▸ Material for this task
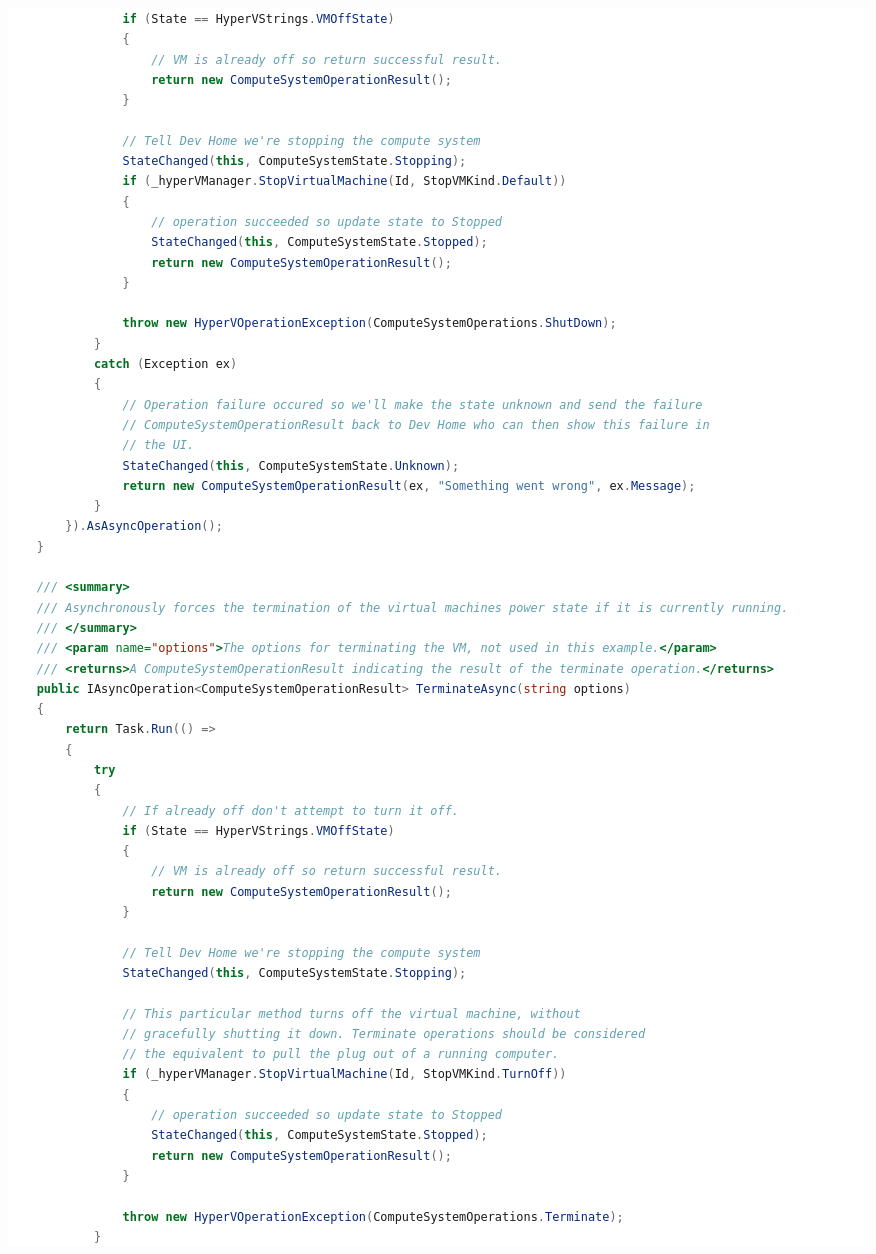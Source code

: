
 ```CS
                if (State == HyperVStrings.VMOffState)
                {
                    // VM is already off so return successful result.
                    return new ComputeSystemOperationResult();
                }

                // Tell Dev Home we're stopping the compute system
                StateChanged(this, ComputeSystemState.Stopping);
                if (_hyperVManager.StopVirtualMachine(Id, StopVMKind.Default))
                {
                    // operation succeeded so update state to Stopped
                    StateChanged(this, ComputeSystemState.Stopped);
                    return new ComputeSystemOperationResult();
                }

                throw new HyperVOperationException(ComputeSystemOperations.ShutDown);
            }
            catch (Exception ex)
            {
                // Operation failure occured so we'll make the state unknown and send the failure
                // ComputeSystemOperationResult back to Dev Home who can then show this failure in
                // the UI.
                StateChanged(this, ComputeSystemState.Unknown);
                return new ComputeSystemOperationResult(ex, "Something went wrong", ex.Message);
            }
        }).AsAsyncOperation();
    }

    /// <summary>
    /// Asynchronously forces the termination of the virtual machines power state if it is currently running.
    /// </summary>
    /// <param name="options">The options for terminating the VM, not used in this example.</param>
    /// <returns>A ComputeSystemOperationResult indicating the result of the terminate operation.</returns>
    public IAsyncOperation<ComputeSystemOperationResult> TerminateAsync(string options)
    {
        return Task.Run(() =>
        {
            try
            {
                // If already off don't attempt to turn it off.
                if (State == HyperVStrings.VMOffState)
                {
                    // VM is already off so return successful result.
                    return new ComputeSystemOperationResult();
                }

                // Tell Dev Home we're stopping the compute system
                StateChanged(this, ComputeSystemState.Stopping);

                // This particular method turns off the virtual machine, without
                // gracefully shutting it down. Terminate operations should be considered
                // the equivalent to pull the plug out of a running computer.
                if (_hyperVManager.StopVirtualMachine(Id, StopVMKind.TurnOff))
                {
                    // operation succeeded so update state to Stopped
                    StateChanged(this, ComputeSystemState.Stopped);
                    return new ComputeSystemOperationResult();
                }

                throw new HyperVOperationException(ComputeSystemOperations.Terminate);
            }
```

▸ Exercise prompt
With the pictures left aside, write out all of the records above exactly.

▸ Answer to the problem
Source code

:
 ```CS
                if (State == HyperVStrings.VMOffState)
                {
                    // VM is already off so return successful result.
                    return new ComputeSystemOperationResult();
                }

                // Tell Dev Home we're stopping the compute system
                StateChanged(this, ComputeSystemState.Stopping);
                if (_hyperVManager.StopVirtualMachine(Id, StopVMKind.Default))
                {
                    // operation succeeded so update state to Stopped
                    StateChanged(this, ComputeSystemState.Stopped);
                    return new ComputeSystemOperationResult();
                }

                throw new HyperVOperationException(ComputeSystemOperations.ShutDown);
            }
            catch (Exception ex)
            {
                // Operation failure occured so we'll make the state unknown and send the failure
                // ComputeSystemOperationResult back to Dev Home who can then show this failure in
                // the UI.
                StateChanged(this, ComputeSystemState.Unknown);
                return new ComputeSystemOperationResult(ex, "Something went wrong", ex.Message);
            }
        }).AsAsyncOperation();
    }

    /// <summary>
    /// Asynchronously forces the termination of the virtual machines power state if it is currently running.
    /// </summary>
    /// <param name="options">The options for terminating the VM, not used in this example.</param>
    /// <returns>A ComputeSystemOperationResult indicating the result of the terminate operation.</returns>
    public IAsyncOperation<ComputeSystemOperationResult> TerminateAsync(string options)
    {
        return Task.Run(() =>
        {
            try
            {
                // If already off don't attempt to turn it off.
                if (State == HyperVStrings.VMOffState)
                {
                    // VM is already off so return successful result.
                    return new ComputeSystemOperationResult();
                }

                // Tell Dev Home we're stopping the compute system
                StateChanged(this, ComputeSystemState.Stopping);

                // This particular method turns off the virtual machine, without
                // gracefully shutting it down. Terminate operations should be considered
                // the equivalent to pull the plug out of a running computer.
                if (_hyperVManager.StopVirtualMachine(Id, StopVMKind.TurnOff))
                {
                    // operation succeeded so update state to Stopped
                    StateChanged(this, ComputeSystemState.Stopped);
                    return new ComputeSystemOperationResult();
                }

                throw new HyperVOperationException(ComputeSystemOperations.Terminate);
            }
```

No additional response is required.